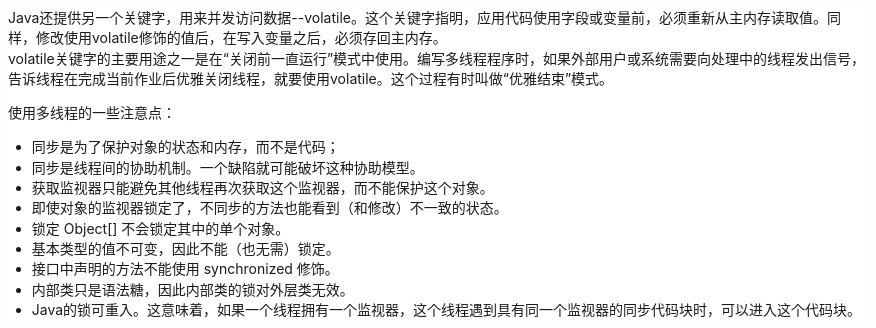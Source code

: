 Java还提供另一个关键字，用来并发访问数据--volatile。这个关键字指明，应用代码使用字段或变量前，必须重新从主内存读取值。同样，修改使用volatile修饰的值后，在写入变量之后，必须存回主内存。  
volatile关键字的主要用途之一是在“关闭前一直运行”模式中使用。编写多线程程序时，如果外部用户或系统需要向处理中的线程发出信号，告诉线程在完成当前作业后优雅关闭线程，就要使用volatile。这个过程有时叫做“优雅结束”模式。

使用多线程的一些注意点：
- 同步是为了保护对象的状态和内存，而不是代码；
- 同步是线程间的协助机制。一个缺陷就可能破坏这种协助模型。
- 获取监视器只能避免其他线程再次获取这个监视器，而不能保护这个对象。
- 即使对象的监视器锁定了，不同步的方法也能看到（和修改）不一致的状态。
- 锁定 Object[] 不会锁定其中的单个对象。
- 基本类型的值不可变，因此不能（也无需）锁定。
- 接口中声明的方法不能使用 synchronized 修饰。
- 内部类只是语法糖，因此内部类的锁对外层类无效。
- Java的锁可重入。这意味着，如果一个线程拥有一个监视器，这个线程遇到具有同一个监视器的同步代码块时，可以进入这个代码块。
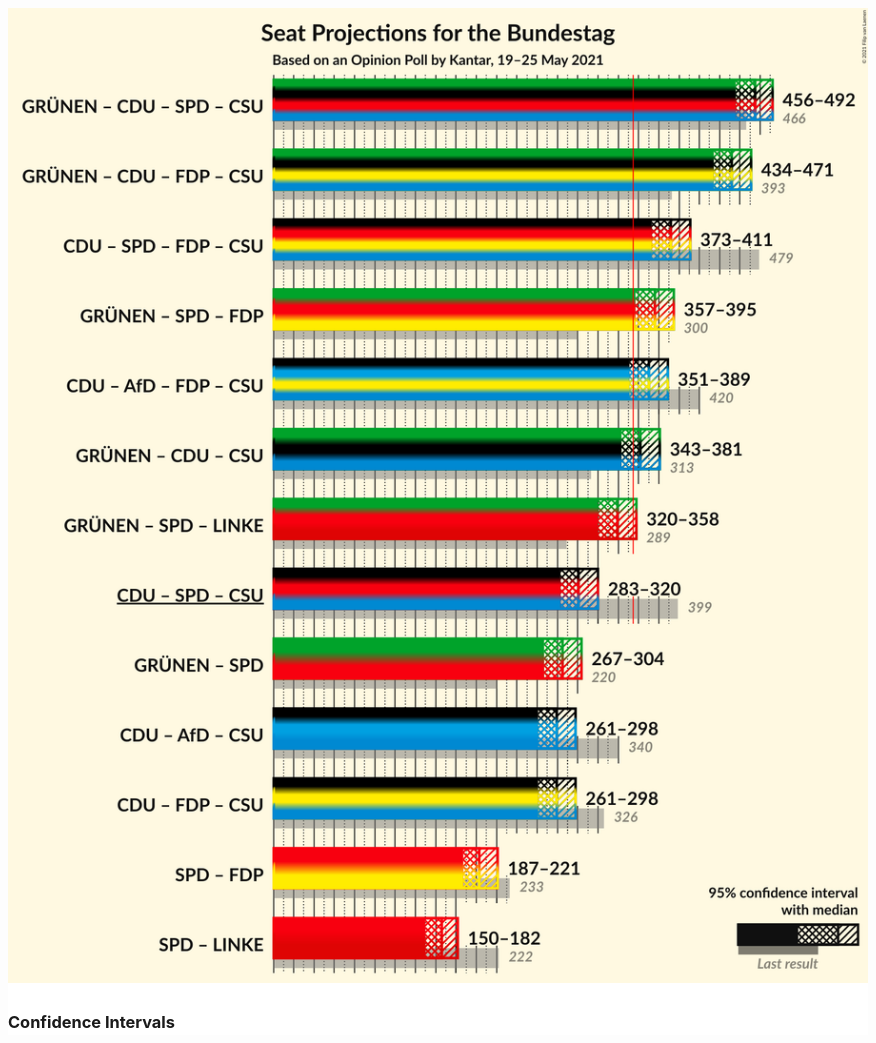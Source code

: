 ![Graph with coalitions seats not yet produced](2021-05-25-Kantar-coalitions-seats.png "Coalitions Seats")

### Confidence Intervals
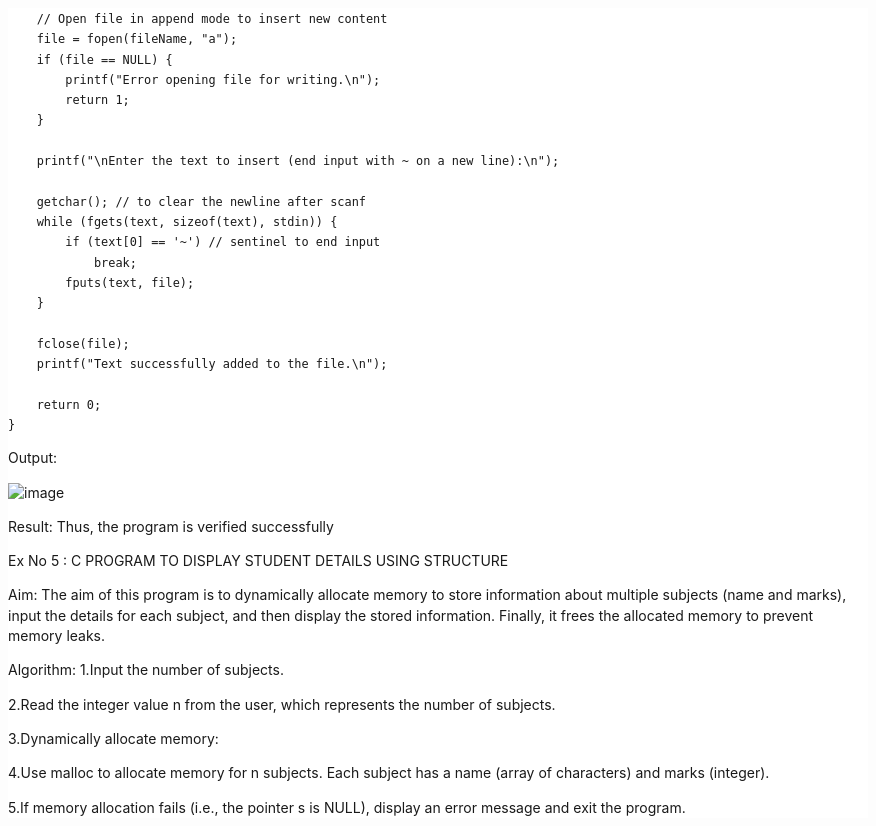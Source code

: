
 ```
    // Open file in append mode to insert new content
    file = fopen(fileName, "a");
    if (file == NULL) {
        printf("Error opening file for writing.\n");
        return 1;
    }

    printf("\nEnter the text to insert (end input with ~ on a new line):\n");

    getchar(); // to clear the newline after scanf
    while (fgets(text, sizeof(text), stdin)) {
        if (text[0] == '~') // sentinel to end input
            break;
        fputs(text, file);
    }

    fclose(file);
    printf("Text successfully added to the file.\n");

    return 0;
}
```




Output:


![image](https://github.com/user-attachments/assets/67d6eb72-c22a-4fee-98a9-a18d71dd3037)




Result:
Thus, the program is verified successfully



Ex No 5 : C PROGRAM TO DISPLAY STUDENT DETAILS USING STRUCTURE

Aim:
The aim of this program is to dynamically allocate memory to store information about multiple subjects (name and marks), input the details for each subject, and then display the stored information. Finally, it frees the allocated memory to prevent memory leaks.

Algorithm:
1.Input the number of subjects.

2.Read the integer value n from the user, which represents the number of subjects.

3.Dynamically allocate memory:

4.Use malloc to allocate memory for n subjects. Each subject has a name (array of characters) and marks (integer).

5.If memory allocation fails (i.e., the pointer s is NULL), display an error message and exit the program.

## Work order
This task calls for the records to be copied exactly, without pictures.

## Your solution
Source code

: Java还提供另一个关键字，用来并发访问数据--volatile。这个关键字指明，应用代码使用字段或变量前，必须重新从主内存读取值。同样，修改使用volatile修饰的值后，在写入变量之后，必须存回主内存。  
volatile关键字的主要用途之一是在“关闭前一直运行”模式中使用。编写多线程程序时，如果外部用户或系统需要向处理中的线程发出信号，告诉线程在完成当前作业后优雅关闭线程，就要使用volatile。这个过程有时叫做“优雅结束”模式。

使用多线程的一些注意点：
- 同步是为了保护对象的状态和内存，而不是代码；
- 同步是线程间的协助机制。一个缺陷就可能破坏这种协助模型。
- 获取监视器只能避免其他线程再次获取这个监视器，而不能保护这个对象。
- 即使对象的监视器锁定了，不同步的方法也能看到（和修改）不一致的状态。
- 锁定 Object[] 不会锁定其中的单个对象。
- 基本类型的值不可变，因此不能（也无需）锁定。
- 接口中声明的方法不能使用 synchronized 修饰。
- 内部类只是语法糖，因此内部类的锁对外层类无效。
- Java的锁可重入。这意味着，如果一个线程拥有一个监视器，这个线程遇到具有同一个监视器的同步代码块时，可以进入这个代码块。
Source code

: ![Graph with coalitions seats not yet produced](2021-05-25-Kantar-coalitions-seats.png "Coalitions Seats")

### Confidence Intervals
Source code

:
 ```
    // Open file in append mode to insert new content
    file = fopen(fileName, "a");
    if (file == NULL) {
        printf("Error opening file for writing.\n");
        return 1;
    }

    printf("\nEnter the text to insert (end input with ~ on a new line):\n");

    getchar(); // to clear the newline after scanf
    while (fgets(text, sizeof(text), stdin)) {
        if (text[0] == '~') // sentinel to end input
            break;
        fputs(text, file);
    }

    fclose(file);
    printf("Text successfully added to the file.\n");

    return 0;
}
```




Output:


![image](https://github.com/user-attachments/assets/67d6eb72-c22a-4fee-98a9-a18d71dd3037)




Result:
Thus, the program is verified successfully



Ex No 5 : C PROGRAM TO DISPLAY STUDENT DETAILS USING STRUCTURE

Aim:
The aim of this program is to dynamically allocate memory to store information about multiple subjects (name and marks), input the details for each subject, and then display the stored information. Finally, it frees the allocated memory to prevent memory leaks.

Algorithm:
1.Input the number of subjects.

2.Read the integer value n from the user, which represents the number of subjects.

3.Dynamically allocate memory:

4.Use malloc to allocate memory for n subjects. Each subject has a name (array of characters) and marks (integer).

5.If memory allocation fails (i.e., the pointer s is NULL), display an error message and exit the program.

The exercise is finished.